The National Green Tribunal (NGT) held the Art of Living Foundation responsible for degradation to the Yamuna floodplains.
What is the reason behind NGT’s decision?
World Culture Festival was organised by the the Art of Living Foundation in the Yamuna Floodplains in March 2016.
NGT earlier imposed Rs.5 crore as interim environment compensation on the Art of Living Foundation for the event’s impact on the environment.
An expert committee, in its report, said that due to the event, the floodplains lost “almost all its natural vegetation” like trees, shrubs, tall grasses, aquatic vegetation.
It includes loss of water hyacinth that provides habitat to a large number of animals, insects and mud-dwelling organisms.
Now, NGT again held the organisation responsible for causing damage and environmental degradation.

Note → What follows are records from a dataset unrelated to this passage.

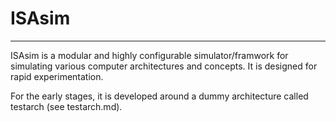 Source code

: # ISAsim
---
ISAsim is a modular and highly configurable simulator/framwork for simulating various computer architectures and concepts. 
It is designed for rapid experimentation.

For the early stages, it is developed around a dummy architecture called testarch (see testarch.md).
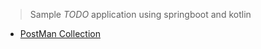 > Sample _TODO_ application using springboot and kotlin

- [PostMan Collection](https://api.postman.com/collections/14224821-23735a57-6c70-4b33-9630-deb6fa3efca6?access_key=PMAT-01GX9MHTAY6FH2EWGHTZVTRS8M) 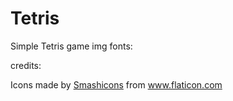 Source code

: # Tetris
Simple Tetris game
img fonts:

credits: <div>Icons made by <a href="https://www.flaticon.com/authors/smashicons" 
title="Smashicons">Smashicons</a> from <a href="https://www.flaticon.com/"
title="Flaticon">www.flaticon.com</a></div>

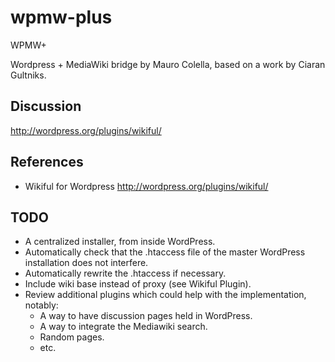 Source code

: # wpmw-plus

WPMW+

Wordpress + MediaWiki bridge by Mauro Colella, based on a work by Ciaran Gultniks.

## Discussion
http://wordpress.org/plugins/wikiful/

## References
* Wikiful for Wordpress http://wordpress.org/plugins/wikiful/

## TODO

* A centralized installer, from inside WordPress.
* Automatically check that the .htaccess file of the master WordPress installation does not interfere.
* Automatically rewrite the .htaccess if necessary.
* Include wiki base instead of proxy (see Wikiful Plugin).
* Review additional plugins which could help with the implementation, notably:
    * A way to have discussion pages held in WordPress.
    * A way to integrate the Mediawiki search.
    * Random pages.
    * etc.

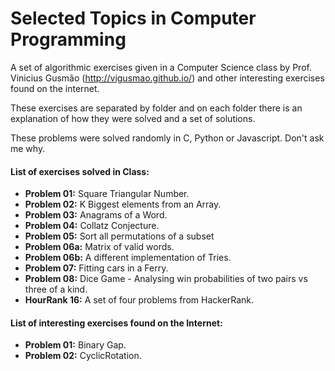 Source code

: # Selected Topics in Computer Programming  
A set of algorithmic exercises given in a Computer Science class by Prof. Vinicius Gusmão (http://vigusmao.github.io/) and other interesting exercises found on the internet.

These exercises are separated by folder and on each folder there is an explanation of how they were solved and a set of solutions.

These problems were solved randomly in C, Python or Javascript. Don't ask me why.

#### List of exercises solved in Class: ####
  
  - **Problem 01:** Square Triangular Number.
  - **Problem 02:** K Biggest elements from an Array.
  - **Problem 03:** Anagrams of a Word.
  - **Problem 04:** Collatz Conjecture.
  - **Problem 05:** Sort all permutations of a subset 
  - **Problem 06a:** Matrix of valid words.
  - **Problem 06b:** A different implementation of Tries.
  - **Problem 07:** Fitting cars in a Ferry.
  - **Problem 08:** Dice Game - Analysing win probabilities of two pairs vs three of a kind.
  - **HourRank 16:** A set of four problems from HackerRank.
  
#### List of interesting exercises found on the Internet: ####
  
  - **Problem 01:** Binary Gap.
  - **Problem 02:** CyclicRotation.
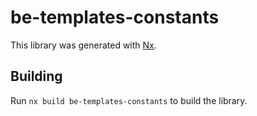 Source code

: # be-templates-constants

This library was generated with [Nx](https://nx.dev).

## Building

Run `nx build be-templates-constants` to build the library.
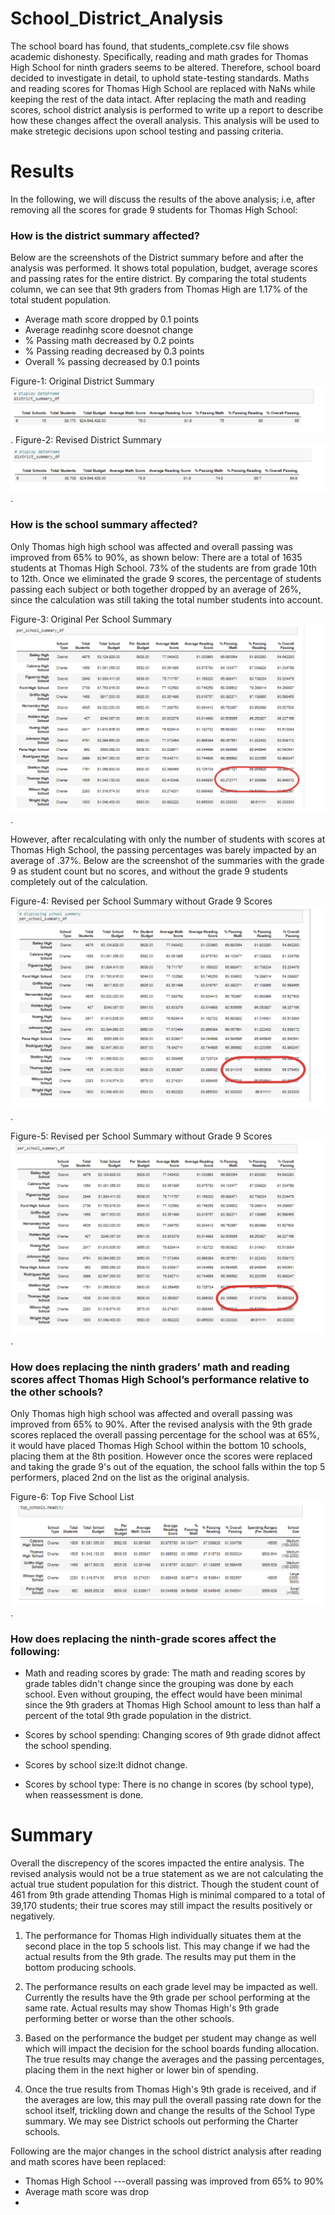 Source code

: # School_District_Analysis
The school board has found, that students_complete.csv file shows academic dishonesty. Specifically, reading and math grades for Thomas High School for ninth graders seems to be altered. Therefore, school board decided to investigate in detail, to uphold state-testing standards. Maths and reading scores for Thomas High School are replaced with NaNs while keeping the rest of the data intact. After replacing the math and reading scores, school district analysis is performed to write up a report to describe how these changes affect the overall analysis.
This analysis will be used to make stretegic decisions upon school testing and passing criteria.


# Results
In the following, we will discuss the results of the above analysis; i.e, after removing all the scores for grade 9 students for Thomas High School: 
### How is the district summary affected?
Below are the screenshots of the District summary before and after the analysis was performed. It shows total population, budget, average scores and passing rates for the entire district. By comparing the total students column, we can see that 9th graders from Thomas High are 1.17% of the total student population.
* Average math score dropped by 0.1 points
* Average readinhg score doesnot change
* % Passing math decreased by 0.2 points
* % Passing reading decreased by 0.3 points
* Overall % passing decreased by 0.1 points

Figure-1: Original District Summary![Original District Summary](https://github.com/FatimaJHussain/python_project/blob/main/original_district.png).
Figure-2: Revised District Summary ![Revised District Summary](https://github.com/FatimaJHussain/python_project/blob/main/revised_district.png).

### How is the school summary affected? 
Only Thomas high high school was affected and overall passing was improved from 65% to 90%, as shown below: 
There are a total of 1635 students at Thomas High School. 73% of the students are from grade 10th to 12th. Once we eliminated the grade 9 scores, the percentage of students passing each subject or both together dropped by an average of 26%, since the calculation was still taking the total number students into account.

Figure-3: Original Per School Summary![Original District Summary](https://github.com/FatimaJHussain/python_project/blob/main/original_perschool_summary.png).

However, after recalculating with only the number of students with scores at Thomas High School, the passing percentages was barely impacted by an average of .37%. Below are the screenshot of the summaries with the grade 9 as student count but no scores, and without the grade 9 students completely out of the calculation.

Figure-4: Revised per School Summary without Grade 9 Scores ![Revised District Summary](https://github.com/FatimaJHussain/python_project/blob/main/revised_perschool.png).


Figure-5: Revised per School Summary without Grade 9 Scores ![Revised District Summary](https://github.com/FatimaJHussain/python_project/blob/main/revised+perschool1.png).

### How does replacing the ninth graders’ math and reading scores affect Thomas High School’s performance relative to the other schools?
Only Thomas high high school was affected and overall passing was improved from 65% to 90%. After the revised analysis with the 9th grade scores replaced the overall passing percentage for the school was at 65%, it would have placed Thomas High School within the bottom 10 schools, placing them at the 8th position. However once the scores were replaced and taking the grade 9's out of the equation, the school falls within the top 5 performers, placed 2nd on the list as the original analysis.

Figure-6: Top Five School List![Revised District Summary](https://github.com/FatimaJHussain/python_project/blob/main/top_5list.png).


### How does replacing the ninth-grade scores affect the following:
* Math and reading scores by grade: The math and reading scores by grade tables didn't change since the grouping was done by each school. Even without grouping, the effect would have been minimal since the 9th graders at Thomas High School amount to less than half a percent of the total 9th grade population in the district.

* Scores by school spending: Changing scores of 9th grade didnot affect the school spending. 
* Scores by school size:It didnot change. 
* Scores by school type: There is no change in scores (by school type), when reassessment is done.

# Summary
Overall the discrepency of the scores impacted the entire analysis. The revised analysis would not be a true statement as we are not calculating the actual true student population for this district. Though the student count of 461 from 9th grade attending Thomas High is minimal compared to a total of 39,170 students; their true scores may still impact the results positively or negatively.

1. The performance for Thomas High individually situates them at the second place in the top 5 schools list. This may change if we had the actual results from the 9th grade. The results may put them in the bottom producing schools.

2. The performance results on each grade level may be impacted as well. Currently the results have the 9th grade per school performing at the same rate. Actual results may show Thomas High's 9th grade performing better or worse than the other schools.

3. Based on the performance the budget per student may change as well which will impact the decision for the school boards funding allocation. The true results may change the averages and the passing percentages, placing them in the next higher or lower bin of spending.

4. Once the true results from Thomas High's 9th grade is received, and if the averages are low, this may pull the overall passing rate down for the school itself, trickling down and change the results of the School Type summary. We may see District schools out performing the Charter schools.

Following are the major changes in the school district analysis after reading and math scores have been replaced:
* Thomas High School ---overall passing was improved from 65% to 90%
* Average math score was drop
*
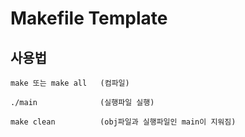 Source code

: 
# Makefile Template

## 사용법

    make 또는 make all   (컴파일)

    ./main              (실행파일 실행)

    make clean          (obj파일과 실행파일인 main이 지워짐)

It also added that if restoration costs exceeded earlier fine of Rs.5 crore, DDA could recover the balance from the Art of Living Foundation.

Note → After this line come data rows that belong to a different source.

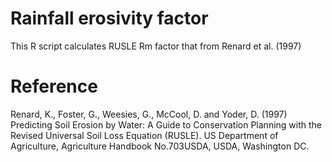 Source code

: # Rainfall erosivity factor

This R script calculates RUSLE Rm factor that from Renard et al. (1997)


# Reference

Renard, K., Foster, G., Weesies, G., McCool, D. and Yoder, D. (1997) Predicting Soil Erosion by Water: A Guide to Conservation Planning with the Revised Universal Soil Loss Equation (RUSLE). US Department of Agriculture, Agriculture Handbook No.703USDA, USDA, Washington DC.
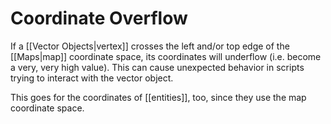 # Coordinate Overflow

If a [[Vector Objects|vertex]] crosses the left and/or top edge of the [[Maps|map]] coordinate space, its coordinates will underflow (i.e. become a very, very high value). This can cause unexpected behavior in scripts trying to interact with the vector object.

This goes for the coordinates of [[entities]], too, since they use the map coordinate space.
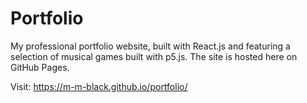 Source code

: # Portfolio

My professional portfolio website, built with React.js and featuring a selection of musical games built with p5.js. The site is hosted here on GitHub Pages.

Visit: https://m-m-black.github.io/portfolio/
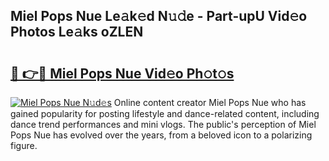 ## Miel Pops Nue Le𝚊k𝚎d N𝚞𝚍e - Part-upU Vid𝚎o Photos Le𝚊ks oZLEN

# <h2><a href="http://fbaru8.evod.top/?m=Miel+Pops+Nue">🔗 👉🔴 Miel Pops Nue Vid𝚎o Ph𝚘t𝚘s</a></h2>

[![Miel Pops Nue N𝚞d𝚎s](https://i.imgur.com/8V9OHl7.gif)](http://fbaru8.evod.top/?m=Miel+Pops+Nue)
Online content creator Miel Pops Nue who has gained popularity for posting lifestyle and dance-related content, including dance trend performances and mini vlogs. The public's perception of Miel Pops Nue has evolved over the years, from a beloved icon to a polarizing figure. 
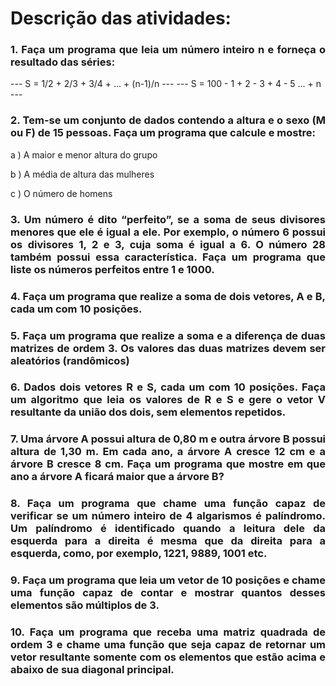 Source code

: # Descrição das atividades: 
<h3 style="text-align:justify">1. Faça um programa que leia um número inteiro n e forneça o resultado das séries:</h3>
---
S = 1/2 + 2/3 + 3/4 + ... + (n-1)/n
---
---
S = 100 - 1 + 2 - 3 + 4 - 5 ... + n
---
<h3 style="text-align:justify">2. Tem-se um conjunto de dados contendo a altura e o sexo (M ou F) de 15 pessoas. Faça um programa que calcule e
mostre:</h3>
<p>a ) A maior e menor altura do grupo</p>
<p>b ) A média de altura das mulheres</p>
<p>c ) O número de homens</p>
<h3 style="text-align:justify">3. Um número é dito “perfeito”, se a soma de seus divisores menores que ele é igual a ele. Por exemplo, o número 6
possui os divisores 1, 2 e 3, cuja soma é igual a 6. O número 28 também possui essa característica. Faça um programa
que liste os números perfeitos entre 1 e 1000.</h3>
<h3 style="text-align:justify">4. Faça um programa que realize a soma de dois vetores, A e B, cada um 
com 10 posições.</h3>
<h3 style="text-align:justify">5. Faça um programa que realize a soma e a diferença de duas matrizes de
 ordem 3. Os valores das duas matrizes devem ser aleatórios (randômicos)</h3>
<h3 style="text-align:justify">6. Dados dois vetores R e S, cada um com 10 posições. Faça um algoritmo que leia os valores de R e S e gere o vetor V
resultante da união dos dois, sem elementos repetidos.</h3>
<h3 style="text-align:justify">7. Uma árvore A possui altura de 0,80 m e outra árvore B possui altura de 1,30 m. Em cada ano, a árvore A cresce 12 cm
e a árvore B cresce 8 cm. Faça um programa que mostre em que ano a árvore A ficará maior que a árvore B?</h3>
<h3 style="text-align:justify">8. Faça um programa que chame uma função capaz de verificar se um número inteiro de 4 algarismos é palíndromo.
Um palíndromo é identificado quando a leitura dele da esquerda para a direita é mesma que da direita para a
esquerda, como, por exemplo, 1221, 9889, 1001 etc.</h3>
<h3 style="text-align:justify">9. Faça um programa que leia um vetor de 10 posições e chame uma função capaz de contar e mostrar quantos desses
elementos são múltiplos de 3.</h3>
<h3 style="text-align:justify">10. Faça um programa que receba uma matriz quadrada de ordem 3 e chame uma função que seja capaz de retornar um
vetor resultante somente com os elementos que estão acima e abaixo de sua diagonal principal.</h3> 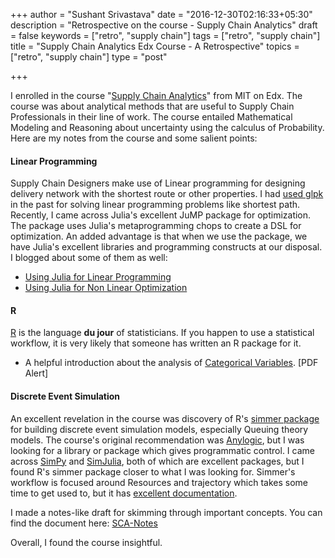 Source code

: +++
author = "Sushant Srivastava"
date = "2016-12-30T02:16:33+05:30"
description = "Retrospective on the course - Supply Chain Analytics"
draft = false
keywords = ["retro", "supply chain"]
tags = ["retro", "supply chain"]
title = "Supply Chain Analytics Edx Course - A Retrospective"
topics = ["retro", "supply chain"]
type = "post"

+++

I enrolled in the course "[Supply Chain Analytics](https://www.edx.org/course/supply-chain-analytics-mitx-ctl-sc0x-0)" from MIT on Edx. The course was about analytical methods that are useful to Supply Chain Professionals in their line of work. The course entailed Mathematical Modeling and Reasoning about uncertainty using the calculus of Probability. Here are my notes from the course and some salient points:


#### Linear Programming

Supply Chain Designers make use of Linear programming for designing delivery network with the shortest route or other properties.
I had [used glpk](https://www.ssushant.in/2016/04/28/using-glpk-to-solve-knapsack-and-related-problems/) in the past for solving linear programming problems like shortest path. Recently, I came across Julia's excellent JuMP package for optimization. The package uses Julia's metaprogramming
chops to create a DSL for optimization. An added advantage is that when we use the package, we have Julia's excellent libraries and programming constructs at our disposal. I blogged about some of them as well:

 * [Using Julia for Linear Programming](https://www.ssushant.in/2016/09/10/using-julia-for-linear-programming/)
 * [Using Julia for Non Linear Optimization](https://www.ssushant.in/2016/11/21/using-julia-for-non-linear-optimization/)


#### R

[R](https://www.r-project.org/about.html) is the language **du jour** of statisticians. If you happen to use a statistical workflow, it is very likely that someone has written an R package for it.

 * A helpful introduction about the analysis of [Categorical Variables](http://courses.ncssm.edu/math/Stat_Inst/PDFS/Categorical%20Data%20Analysis.pdf). [PDF Alert]
 
#### Discrete Event Simulation

An excellent revelation in the course was discovery of R's [simmer package](r-simmer.org/reference/index.html) for building discrete event simulation models, especially Queuing theory models. The course's original recommendation was [Anylogic](http://www.anylogic.com/), but I was looking for a library or package which gives programmatic control. I came across [SimPy](https://simpy.readthedocs.io/) and [SimJulia](simjuliajl.readthedocs.io/en/stable/welcome.html), both of which are excellent packages, but I found R's simmer package closer to what I was looking for. Simmer's workflow is focused around Resources and trajectory which takes some time to get used to, but it has [excellent documentation](http://r-simmer.org/articles/A-introduction.html).


I made a notes-like draft for skimming through important concepts. You can find the document here: [SCA-Notes](/notes-supply-chain-analytics.pdf)

Overall, I found the course insightful.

The decision was based on polluter pays principle.
What is polluter pays principle?
It is an universally acknowledged in environmental jurisprudence.
According to this, those who pollute the environment must be made to pay not just for the costs of remedial action, but also for compensating victims of environmental damage.

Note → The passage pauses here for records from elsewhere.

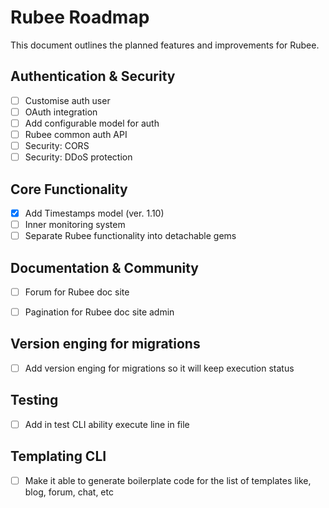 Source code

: # Rubee Roadmap

This document outlines the planned features and improvements for Rubee.

## Authentication & Security
- [ ] Customise auth user
- [ ] OAuth integration
- [ ] Add configurable model for auth
- [ ] Rubee common auth API
- [ ] Security: CORS
- [ ] Security: DDoS protection

## Core Functionality
- [x] Add Timestamps model (ver. 1.10)
- [ ] Inner monitoring system
- [ ] Separate Rubee functionality into detachable gems

## Documentation & Community
- [ ] Forum for Rubee doc site
- [ ] Pagination for Rubee doc site admin


## Version enging for migrations
- [ ] Add version enging for migrations so it will keep execution status

## Testing
- [ ] Add in test CLI ability execute line in file

## Templating CLI
- [ ] Make it able to generate boilerplate code for the list of templates like, blog, forum, chat, etc


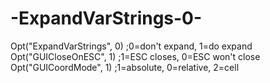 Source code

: # -ExpandVarStrings-0-
Opt("ExpandVarStrings", 0) ;0=don't expand, 1=do expand Opt("GUICloseOnESC", 1) ;1=ESC  closes, 0=ESC won't close Opt("GUICoordMode", 1) ;1=absolute, 0=relative, 2=cell
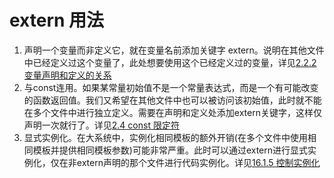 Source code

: # extern 用法
1. 声明一个变量而非定义它，就在变量名前添加关键字 extern。说明在其他文件中已经定义过这个变量了，此处想要使用这个已经定义过的变量，详见[2.2.2 变量声明和定义的关系](./02_变量和基本类型.md#22-变量声明declaration和定义definition的关系支持分离式编译)
2. 与const连用。如果某常量初始值不是一个常量表达式，而是一个有可能改变的函数返回值。我们又希望在其他文件中也可以被访问该初始值，此时就不能在多个文件中进行独立定义。需要在声明和定义处添加extern关键字，这样仅声明一次就行了。详见[2.4 const 限定符](./02_变量和基本类型.md#4-const-限定符)
3. 显式实例化。在大系统中，实例化相同模板的额外开销(在多个文件中使用相同模板并提供相同模板参数)可能非常严重。此时可以通过extern进行显式实例化，仅在非extern声明的那个文件进行代码实例化。详见[16.1.5 控制实例化](16_模板与泛型编程.md#1.5-控制实例化)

The principle’s origin can be traced back to the Stockholm Declaration made at the UN Conference on the Human Environment in 1972.
The Declaration asked signatory countries to develop international laws “regarding liability and compensation for the victims of pollution and other environmental damage”.
After this World Commission on Environment and Development (WCED), was established in 1983 emphasised polluter’s pay principle.
The 1987 WCED report greatly influenced the Rio Earth Summit of 1992, which, for the first time, explicitly enshrined the Polluter Pays Principle.